Work item:
Only the pictures are to be left out; write out the rest of the data exactly.

Collected data
^^^^^^^^

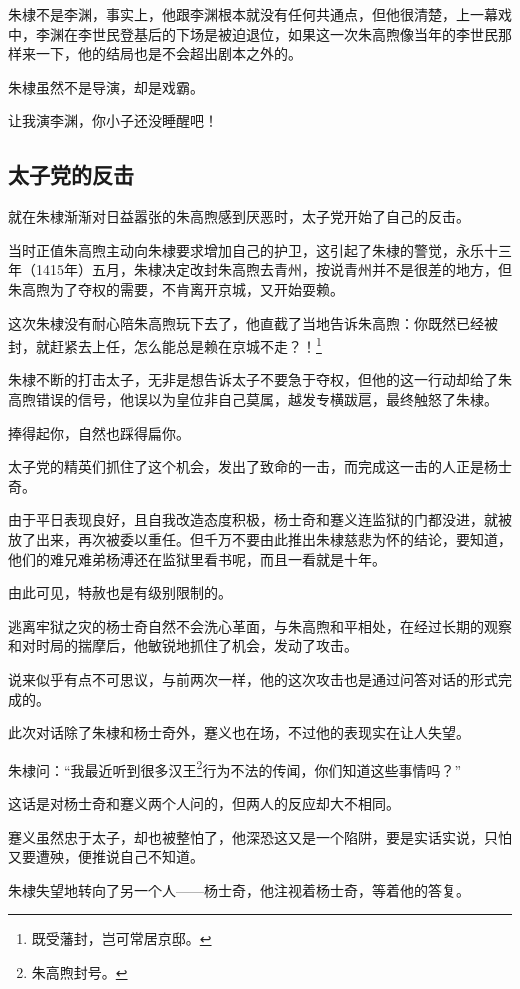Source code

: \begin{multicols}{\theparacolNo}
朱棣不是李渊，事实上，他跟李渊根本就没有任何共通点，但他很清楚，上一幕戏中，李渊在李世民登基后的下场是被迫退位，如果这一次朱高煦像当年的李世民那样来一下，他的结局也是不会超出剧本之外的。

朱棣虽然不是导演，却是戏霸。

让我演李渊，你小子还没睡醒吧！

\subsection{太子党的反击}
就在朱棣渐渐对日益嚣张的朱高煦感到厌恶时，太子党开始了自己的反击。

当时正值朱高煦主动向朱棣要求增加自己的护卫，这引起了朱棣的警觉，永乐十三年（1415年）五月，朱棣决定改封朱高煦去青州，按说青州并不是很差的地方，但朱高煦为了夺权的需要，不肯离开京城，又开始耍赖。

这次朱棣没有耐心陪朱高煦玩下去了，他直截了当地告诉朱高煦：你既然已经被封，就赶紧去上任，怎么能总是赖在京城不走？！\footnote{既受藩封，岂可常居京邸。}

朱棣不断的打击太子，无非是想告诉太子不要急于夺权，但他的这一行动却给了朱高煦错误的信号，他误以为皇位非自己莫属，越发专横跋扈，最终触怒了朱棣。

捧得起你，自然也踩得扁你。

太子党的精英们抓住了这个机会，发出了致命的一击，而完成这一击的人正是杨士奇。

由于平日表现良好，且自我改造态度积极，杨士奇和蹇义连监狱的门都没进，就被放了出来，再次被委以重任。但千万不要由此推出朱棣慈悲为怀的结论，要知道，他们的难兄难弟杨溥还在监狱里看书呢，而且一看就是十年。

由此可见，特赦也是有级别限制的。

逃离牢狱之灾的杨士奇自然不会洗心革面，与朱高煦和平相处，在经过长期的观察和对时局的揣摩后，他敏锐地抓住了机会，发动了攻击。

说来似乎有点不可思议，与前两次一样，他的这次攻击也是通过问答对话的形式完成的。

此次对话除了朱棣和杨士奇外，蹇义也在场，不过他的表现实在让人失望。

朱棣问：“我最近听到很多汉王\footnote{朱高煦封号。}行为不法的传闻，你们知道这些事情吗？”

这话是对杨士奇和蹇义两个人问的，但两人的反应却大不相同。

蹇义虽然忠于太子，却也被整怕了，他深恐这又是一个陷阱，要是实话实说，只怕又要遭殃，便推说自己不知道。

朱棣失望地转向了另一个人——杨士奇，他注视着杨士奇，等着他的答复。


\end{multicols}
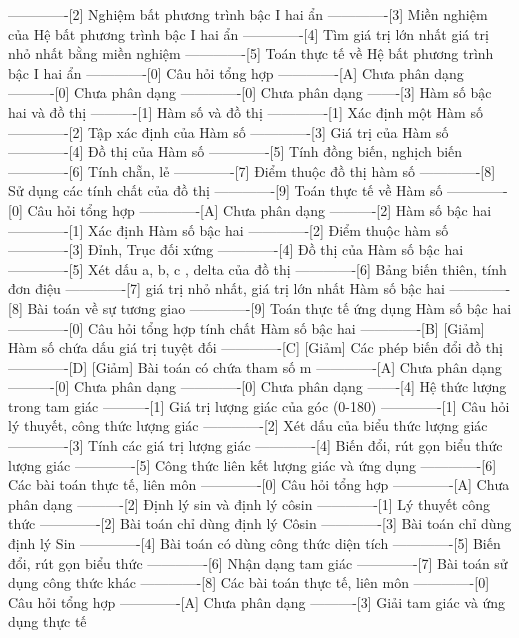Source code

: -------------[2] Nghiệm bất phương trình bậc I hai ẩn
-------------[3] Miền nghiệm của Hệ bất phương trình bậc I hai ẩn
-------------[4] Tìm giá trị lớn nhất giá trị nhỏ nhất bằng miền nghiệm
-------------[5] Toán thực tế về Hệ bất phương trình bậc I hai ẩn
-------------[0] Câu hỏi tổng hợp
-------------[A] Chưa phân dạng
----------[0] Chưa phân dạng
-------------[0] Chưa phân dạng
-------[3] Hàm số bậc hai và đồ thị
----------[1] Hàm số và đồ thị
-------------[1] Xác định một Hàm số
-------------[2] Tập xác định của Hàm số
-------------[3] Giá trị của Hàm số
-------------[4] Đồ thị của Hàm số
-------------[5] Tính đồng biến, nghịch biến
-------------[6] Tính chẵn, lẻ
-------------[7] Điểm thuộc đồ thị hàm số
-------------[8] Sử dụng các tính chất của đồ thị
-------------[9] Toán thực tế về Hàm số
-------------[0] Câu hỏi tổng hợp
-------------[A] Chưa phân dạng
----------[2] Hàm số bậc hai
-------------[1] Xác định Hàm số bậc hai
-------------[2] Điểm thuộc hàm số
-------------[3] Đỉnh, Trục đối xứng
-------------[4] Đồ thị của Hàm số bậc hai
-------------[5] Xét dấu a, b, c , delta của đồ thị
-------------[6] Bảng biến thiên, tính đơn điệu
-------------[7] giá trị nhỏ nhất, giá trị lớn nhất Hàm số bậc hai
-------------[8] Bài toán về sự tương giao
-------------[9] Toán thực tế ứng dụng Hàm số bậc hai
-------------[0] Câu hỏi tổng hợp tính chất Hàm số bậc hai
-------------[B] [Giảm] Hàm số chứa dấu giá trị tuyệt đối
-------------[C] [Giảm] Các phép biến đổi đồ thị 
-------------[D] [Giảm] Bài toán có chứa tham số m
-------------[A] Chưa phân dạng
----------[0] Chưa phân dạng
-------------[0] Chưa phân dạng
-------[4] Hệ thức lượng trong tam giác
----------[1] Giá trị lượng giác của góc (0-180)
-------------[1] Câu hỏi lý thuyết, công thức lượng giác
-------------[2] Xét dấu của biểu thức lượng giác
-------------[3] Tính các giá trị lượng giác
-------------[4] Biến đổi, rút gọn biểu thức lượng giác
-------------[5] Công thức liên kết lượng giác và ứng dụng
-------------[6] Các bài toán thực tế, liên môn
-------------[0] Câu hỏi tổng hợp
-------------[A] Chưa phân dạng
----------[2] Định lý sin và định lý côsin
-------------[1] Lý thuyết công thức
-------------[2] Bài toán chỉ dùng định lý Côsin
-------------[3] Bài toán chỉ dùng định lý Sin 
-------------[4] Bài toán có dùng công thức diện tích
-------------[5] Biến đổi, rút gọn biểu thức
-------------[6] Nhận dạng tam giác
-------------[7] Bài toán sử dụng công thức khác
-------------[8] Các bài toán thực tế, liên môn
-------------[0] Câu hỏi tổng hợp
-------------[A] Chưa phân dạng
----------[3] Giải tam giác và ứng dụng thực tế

^^^^^^^^

Exercise result:
Source code

: \begin{multicols}{\theparacolNo}
朱棣不是李渊，事实上，他跟李渊根本就没有任何共通点，但他很清楚，上一幕戏中，李渊在李世民登基后的下场是被迫退位，如果这一次朱高煦像当年的李世民那样来一下，他的结局也是不会超出剧本之外的。

朱棣虽然不是导演，却是戏霸。

让我演李渊，你小子还没睡醒吧！

\subsection{太子党的反击}
就在朱棣渐渐对日益嚣张的朱高煦感到厌恶时，太子党开始了自己的反击。

当时正值朱高煦主动向朱棣要求增加自己的护卫，这引起了朱棣的警觉，永乐十三年（1415年）五月，朱棣决定改封朱高煦去青州，按说青州并不是很差的地方，但朱高煦为了夺权的需要，不肯离开京城，又开始耍赖。

这次朱棣没有耐心陪朱高煦玩下去了，他直截了当地告诉朱高煦：你既然已经被封，就赶紧去上任，怎么能总是赖在京城不走？！\footnote{既受藩封，岂可常居京邸。}

朱棣不断的打击太子，无非是想告诉太子不要急于夺权，但他的这一行动却给了朱高煦错误的信号，他误以为皇位非自己莫属，越发专横跋扈，最终触怒了朱棣。

捧得起你，自然也踩得扁你。

太子党的精英们抓住了这个机会，发出了致命的一击，而完成这一击的人正是杨士奇。

由于平日表现良好，且自我改造态度积极，杨士奇和蹇义连监狱的门都没进，就被放了出来，再次被委以重任。但千万不要由此推出朱棣慈悲为怀的结论，要知道，他们的难兄难弟杨溥还在监狱里看书呢，而且一看就是十年。

由此可见，特赦也是有级别限制的。

逃离牢狱之灾的杨士奇自然不会洗心革面，与朱高煦和平相处，在经过长期的观察和对时局的揣摩后，他敏锐地抓住了机会，发动了攻击。

说来似乎有点不可思议，与前两次一样，他的这次攻击也是通过问答对话的形式完成的。

此次对话除了朱棣和杨士奇外，蹇义也在场，不过他的表现实在让人失望。

朱棣问：“我最近听到很多汉王\footnote{朱高煦封号。}行为不法的传闻，你们知道这些事情吗？”

这话是对杨士奇和蹇义两个人问的，但两人的反应却大不相同。

蹇义虽然忠于太子，却也被整怕了，他深恐这又是一个陷阱，要是实话实说，只怕又要遭殃，便推说自己不知道。

朱棣失望地转向了另一个人——杨士奇，他注视着杨士奇，等着他的答复。


\end{multicols}
Source code

: -------------[2] Nghiệm bất phương trình bậc I hai ẩn
-------------[3] Miền nghiệm của Hệ bất phương trình bậc I hai ẩn
-------------[4] Tìm giá trị lớn nhất giá trị nhỏ nhất bằng miền nghiệm
-------------[5] Toán thực tế về Hệ bất phương trình bậc I hai ẩn
-------------[0] Câu hỏi tổng hợp
-------------[A] Chưa phân dạng
----------[0] Chưa phân dạng
-------------[0] Chưa phân dạng
-------[3] Hàm số bậc hai và đồ thị
----------[1] Hàm số và đồ thị
-------------[1] Xác định một Hàm số
-------------[2] Tập xác định của Hàm số
-------------[3] Giá trị của Hàm số
-------------[4] Đồ thị của Hàm số
-------------[5] Tính đồng biến, nghịch biến
-------------[6] Tính chẵn, lẻ
-------------[7] Điểm thuộc đồ thị hàm số
-------------[8] Sử dụng các tính chất của đồ thị
-------------[9] Toán thực tế về Hàm số
-------------[0] Câu hỏi tổng hợp
-------------[A] Chưa phân dạng
----------[2] Hàm số bậc hai
-------------[1] Xác định Hàm số bậc hai
-------------[2] Điểm thuộc hàm số
-------------[3] Đỉnh, Trục đối xứng
-------------[4] Đồ thị của Hàm số bậc hai
-------------[5] Xét dấu a, b, c , delta của đồ thị
-------------[6] Bảng biến thiên, tính đơn điệu
-------------[7] giá trị nhỏ nhất, giá trị lớn nhất Hàm số bậc hai
-------------[8] Bài toán về sự tương giao
-------------[9] Toán thực tế ứng dụng Hàm số bậc hai
-------------[0] Câu hỏi tổng hợp tính chất Hàm số bậc hai
-------------[B] [Giảm] Hàm số chứa dấu giá trị tuyệt đối
-------------[C] [Giảm] Các phép biến đổi đồ thị 
-------------[D] [Giảm] Bài toán có chứa tham số m
-------------[A] Chưa phân dạng
----------[0] Chưa phân dạng
-------------[0] Chưa phân dạng
-------[4] Hệ thức lượng trong tam giác
----------[1] Giá trị lượng giác của góc (0-180)
-------------[1] Câu hỏi lý thuyết, công thức lượng giác
-------------[2] Xét dấu của biểu thức lượng giác
-------------[3] Tính các giá trị lượng giác
-------------[4] Biến đổi, rút gọn biểu thức lượng giác
-------------[5] Công thức liên kết lượng giác và ứng dụng
-------------[6] Các bài toán thực tế, liên môn
-------------[0] Câu hỏi tổng hợp
-------------[A] Chưa phân dạng
----------[2] Định lý sin và định lý côsin
-------------[1] Lý thuyết công thức
-------------[2] Bài toán chỉ dùng định lý Côsin
-------------[3] Bài toán chỉ dùng định lý Sin 
-------------[4] Bài toán có dùng công thức diện tích
-------------[5] Biến đổi, rút gọn biểu thức
-------------[6] Nhận dạng tam giác
-------------[7] Bài toán sử dụng công thức khác
-------------[8] Các bài toán thực tế, liên môn
-------------[0] Câu hỏi tổng hợp
-------------[A] Chưa phân dạng
----------[3] Giải tam giác và ứng dụng thực tế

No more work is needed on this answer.